··· Entries supplied ···

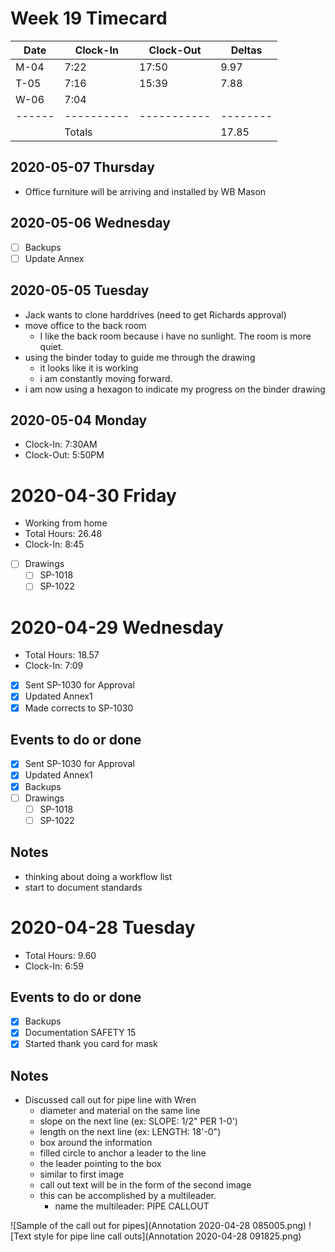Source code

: # Week 19 Timecard

| Date | Clock-In | Clock-Out | Deltas |
|------|----------|-----------|--------|
| M-04 |  7:22    | 17:50     |  9.97  |
| T-05 |  7:16    | 15:39     |  7.88  |
| W-06 |  7:04    |           |        |
|------|----------|-----------|--------|
|      | Totals   |           | 17.85  |

## 2020-05-07 Thursday

- Office furniture will be arriving and installed by WB Mason

## 2020-05-06 Wednesday

- [ ] Backups
- [ ] Update Annex

## 2020-05-05 Tuesday

- Jack wants to clone harddrives (need to get Richards approval)
- move office to the back room
    - I like the back room because i have no sunlight.  The room is more quiet.
- using the binder today to guide me through the drawing
    - it looks like it is working
    - i am constantly moving forward.
- i am now using a hexagon to indicate my progress on the binder drawing

## 2020-05-04 Monday
- Clock-In:  7:30AM
- Clock-Out: 5:50PM

# 2020-04-30 Friday

- Working from home
- Total Hours: 26.48
- Clock-In: 8:45

- [ ] Drawings
    - [ ] SP-1018
    - [ ] SP-1022

# 2020-04-29 Wednesday

- Total Hours: 18.57
- Clock-In: 7:09

- [X] Sent SP-1030 for Approval
- [X] Updated Annex1
- [X] Made corrects to SP-1030

## Events to do or done

- [X] Sent SP-1030 for Approval
- [X] Updated Annex1
- [X] Backups
- [ ] Drawings
    - [ ] SP-1018
    - [ ] SP-1022

## Notes

- thinking about doing a workflow list
- start to document standards

# 2020-04-28 Tuesday

- Total Hours: 9.60
- Clock-In: 6:59

## Events to do or done

- [X] Backups
- [X] Documentation SAFETY 15
- [X] Started thank you card for mask

## Notes

*  Discussed call out for pipe line with Wren
    - diameter and material on the same line
    - slope on the next line (ex: SLOPE: 1/2" PER 1-0')
    - length on the next line (ex: LENGTH: 18'-0")
    - box around the information
    - filled circle to anchor a leader to the line
    - the leader pointing to the box
    - similar to first image 
    - call out text will be in the form of the second image
    - this can be accomplished by a multileader.
        - name the multileader: PIPE CALLOUT

![Sample of the call out for pipes](Annotation 2020-04-28 085005.png)
![Text style for pipe line call outs](Annotation 2020-04-28 091825.png)
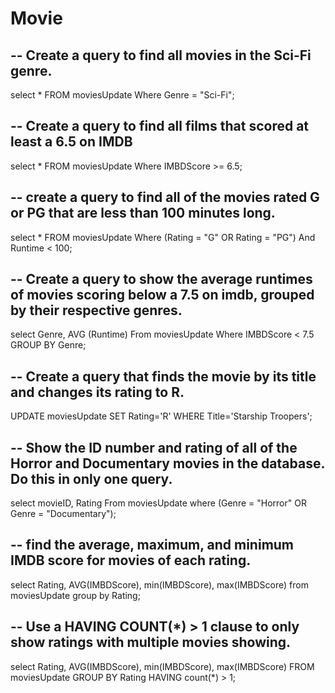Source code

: # Movie

 ## -- Create a query to find all movies in the Sci-Fi genre.
 select * FROM moviesUpdate
 Where Genre = "Sci-Fi";

## -- Create a query to find all films that scored at least a 6.5 on IMDB
 select * FROM moviesUpdate
 Where IMBDScore >= 6.5;

## -- create a query to find all of the movies rated G or PG that are less than 100 minutes long.
 select * FROM moviesUpdate
 Where (Rating = "G" OR Rating = "PG")
 And Runtime < 100;

## -- Create a query to show the average runtimes of movies scoring below a 7.5 on imdb, grouped by their respective genres.
 select Genre, AVG (Runtime)
  From moviesUpdate
 Where IMBDScore < 7.5
 GROUP BY Genre;

## -- Create a query that finds the movie by its title and changes its rating to R.
 UPDATE moviesUpdate
 SET Rating='R'
 WHERE Title='Starship Troopers';

## -- Show the ID number and rating of all of the Horror and Documentary movies in the database. Do this in only one query.
 select movieID, Rating
 From moviesUpdate
 where (Genre = "Horror" OR Genre = "Documentary");

## -- find the average, maximum, and minimum IMDB score for movies of each rating.
 select Rating, AVG(IMBDScore), min(IMBDScore), max(IMBDScore) 
 from moviesUpdate
 group by Rating;

## --  Use a HAVING COUNT(*) > 1 clause to only show ratings with multiple movies showing.
 select Rating, AVG(IMBDScore), min(IMBDScore), max(IMBDScore) 
 FROM moviesUpdate
 GROUP BY Rating
 HAVING count(*) > 1;

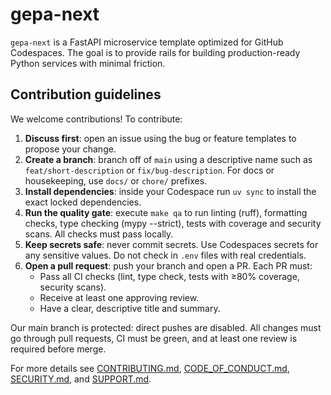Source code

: # gepa-next

`gepa-next` is a FastAPI microservice template optimized for GitHub Codespaces. The goal is to provide rails for building production-ready Python services with minimal friction.

## Contribution guidelines

We welcome contributions! To contribute:

1. **Discuss first**: open an issue using the bug or feature templates to propose your change.
2. **Create a branch**: branch off of `main` using a descriptive name such as `feat/short-description` or `fix/bug-description`. For docs or housekeeping, use `docs/` or `chore/` prefixes.
3. **Install dependencies**: inside your Codespace run `uv sync` to install the exact locked dependencies.
4. **Run the quality gate**: execute `make qa` to run linting (ruff), formatting checks, type checking (mypy --strict), tests with coverage and security scans. All checks must pass locally.
5. **Keep secrets safe**: never commit secrets. Use Codespaces secrets for any sensitive values. Do not check in `.env` files with real credentials.
6. **Open a pull request**: push your branch and open a PR. Each PR must:
   - Pass all CI checks (lint, type check, tests with ≥80% coverage, security scans).
   - Receive at least one approving review.
   - Have a clear, descriptive title and summary.

Our main branch is protected: direct pushes are disabled. All changes must go through pull requests, CI must be green, and at least one review is required before merge.

For more details see [CONTRIBUTING.md](CONTRIBUTING.md), [CODE_OF_CONDUCT.md](CODE_OF_CONDUCT.md), [SECURITY.md](SECURITY.md), and [SUPPORT.md](SUPPORT.md).

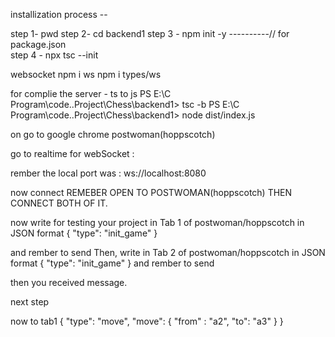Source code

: installization process -- 

step 1-  pwd
step 2-  cd backend1
step 3 -  npm init -y    ----------// for package.json   
step 4 -  npx tsc --init    

websocket 
npm i ws
npm i types/ws

for complie the server - ts to js
PS E:\C Program\code\..Project\Chess\backend1> tsc -b
PS E:\C Program\code\..Project\Chess\backend1> node dist/index.js 


on  go to google chrome postwoman(hoppscotch) 

go to realtime for webSocket : 

rember the local port was : ws://localhost:8080

now connect
REMEBER OPEN TO POSTWOMAN(hoppscotch) THEN CONNECT BOTH OF IT.

now write for testing your project 
in Tab 1 of postwoman/hoppscotch
in JSON format
{
  "type": "init_game"
}

and rember to send 
Then, write
in Tab 2 of postwoman/hoppscotch
in JSON format
{
  "type": "init_game"
}
and rember to send 

then you received message.  



next step 

now to tab1
{
  "type": "move",
  "move": {
    "from" : "a2",
    "to": "a3"
  }
}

···

Work instructions:
Every line of the data above is to be repeated exactly; the images are to be left out.

Task answer:
Source code

: # Week 19 Timecard

| Date | Clock-In | Clock-Out | Deltas |
|------|----------|-----------|--------|
| M-04 |  7:22    | 17:50     |  9.97  |
| T-05 |  7:16    | 15:39     |  7.88  |
| W-06 |  7:04    |           |        |
|------|----------|-----------|--------|
|      | Totals   |           | 17.85  |

## 2020-05-07 Thursday

- Office furniture will be arriving and installed by WB Mason

## 2020-05-06 Wednesday

- [ ] Backups
- [ ] Update Annex

## 2020-05-05 Tuesday

- Jack wants to clone harddrives (need to get Richards approval)
- move office to the back room
    - I like the back room because i have no sunlight.  The room is more quiet.
- using the binder today to guide me through the drawing
    - it looks like it is working
    - i am constantly moving forward.
- i am now using a hexagon to indicate my progress on the binder drawing

## 2020-05-04 Monday
- Clock-In:  7:30AM
- Clock-Out: 5:50PM

# 2020-04-30 Friday

- Working from home
- Total Hours: 26.48
- Clock-In: 8:45

- [ ] Drawings
    - [ ] SP-1018
    - [ ] SP-1022

# 2020-04-29 Wednesday

- Total Hours: 18.57
- Clock-In: 7:09

- [X] Sent SP-1030 for Approval
- [X] Updated Annex1
- [X] Made corrects to SP-1030

## Events to do or done

- [X] Sent SP-1030 for Approval
- [X] Updated Annex1
- [X] Backups
- [ ] Drawings
    - [ ] SP-1018
    - [ ] SP-1022

## Notes

- thinking about doing a workflow list
- start to document standards

# 2020-04-28 Tuesday

- Total Hours: 9.60
- Clock-In: 6:59

## Events to do or done

- [X] Backups
- [X] Documentation SAFETY 15
- [X] Started thank you card for mask

## Notes

*  Discussed call out for pipe line with Wren
    - diameter and material on the same line
    - slope on the next line (ex: SLOPE: 1/2" PER 1-0')
    - length on the next line (ex: LENGTH: 18'-0")
    - box around the information
    - filled circle to anchor a leader to the line
    - the leader pointing to the box
    - similar to first image 
    - call out text will be in the form of the second image
    - this can be accomplished by a multileader.
        - name the multileader: PIPE CALLOUT

![Sample of the call out for pipes](Annotation 2020-04-28 085005.png)
![Text style for pipe line call outs](Annotation 2020-04-28 091825.png)
Source code

: # Movie

 ## -- Create a query to find all movies in the Sci-Fi genre.
 select * FROM moviesUpdate
 Where Genre = "Sci-Fi";

## -- Create a query to find all films that scored at least a 6.5 on IMDB
 select * FROM moviesUpdate
 Where IMBDScore >= 6.5;

## -- create a query to find all of the movies rated G or PG that are less than 100 minutes long.
 select * FROM moviesUpdate
 Where (Rating = "G" OR Rating = "PG")
 And Runtime < 100;

## -- Create a query to show the average runtimes of movies scoring below a 7.5 on imdb, grouped by their respective genres.
 select Genre, AVG (Runtime)
  From moviesUpdate
 Where IMBDScore < 7.5
 GROUP BY Genre;

## -- Create a query that finds the movie by its title and changes its rating to R.
 UPDATE moviesUpdate
 SET Rating='R'
 WHERE Title='Starship Troopers';

## -- Show the ID number and rating of all of the Horror and Documentary movies in the database. Do this in only one query.
 select movieID, Rating
 From moviesUpdate
 where (Genre = "Horror" OR Genre = "Documentary");

## -- find the average, maximum, and minimum IMDB score for movies of each rating.
 select Rating, AVG(IMBDScore), min(IMBDScore), max(IMBDScore) 
 from moviesUpdate
 group by Rating;

## --  Use a HAVING COUNT(*) > 1 clause to only show ratings with multiple movies showing.
 select Rating, AVG(IMBDScore), min(IMBDScore), max(IMBDScore) 
 FROM moviesUpdate
 GROUP BY Rating
 HAVING count(*) > 1;

Source code

: # gepa-next

`gepa-next` is a FastAPI microservice template optimized for GitHub Codespaces. The goal is to provide rails for building production-ready Python services with minimal friction.

## Contribution guidelines

We welcome contributions! To contribute:

1. **Discuss first**: open an issue using the bug or feature templates to propose your change.
2. **Create a branch**: branch off of `main` using a descriptive name such as `feat/short-description` or `fix/bug-description`. For docs or housekeeping, use `docs/` or `chore/` prefixes.
3. **Install dependencies**: inside your Codespace run `uv sync` to install the exact locked dependencies.
4. **Run the quality gate**: execute `make qa` to run linting (ruff), formatting checks, type checking (mypy --strict), tests with coverage and security scans. All checks must pass locally.
5. **Keep secrets safe**: never commit secrets. Use Codespaces secrets for any sensitive values. Do not check in `.env` files with real credentials.
6. **Open a pull request**: push your branch and open a PR. Each PR must:
   - Pass all CI checks (lint, type check, tests with ≥80% coverage, security scans).
   - Receive at least one approving review.
   - Have a clear, descriptive title and summary.

Our main branch is protected: direct pushes are disabled. All changes must go through pull requests, CI must be green, and at least one review is required before merge.

For more details see [CONTRIBUTING.md](CONTRIBUTING.md), [CODE_OF_CONDUCT.md](CODE_OF_CONDUCT.md), [SECURITY.md](SECURITY.md), and [SUPPORT.md](SUPPORT.md).

Source code

: installization process -- 

step 1-  pwd
step 2-  cd backend1
step 3 -  npm init -y    ----------// for package.json   
step 4 -  npx tsc --init    

websocket 
npm i ws
npm i types/ws

for complie the server - ts to js
PS E:\C Program\code\..Project\Chess\backend1> tsc -b
PS E:\C Program\code\..Project\Chess\backend1> node dist/index.js 


on  go to google chrome postwoman(hoppscotch) 

go to realtime for webSocket : 

rember the local port was : ws://localhost:8080

now connect
REMEBER OPEN TO POSTWOMAN(hoppscotch) THEN CONNECT BOTH OF IT.

now write for testing your project 
in Tab 1 of postwoman/hoppscotch
in JSON format
{
  "type": "init_game"
}

and rember to send 
Then, write
in Tab 2 of postwoman/hoppscotch
in JSON format
{
  "type": "init_game"
}
and rember to send 

then you received message.  



next step 

now to tab1
{
  "type": "move",
  "move": {
    "from" : "a2",
    "to": "a3"
  }
}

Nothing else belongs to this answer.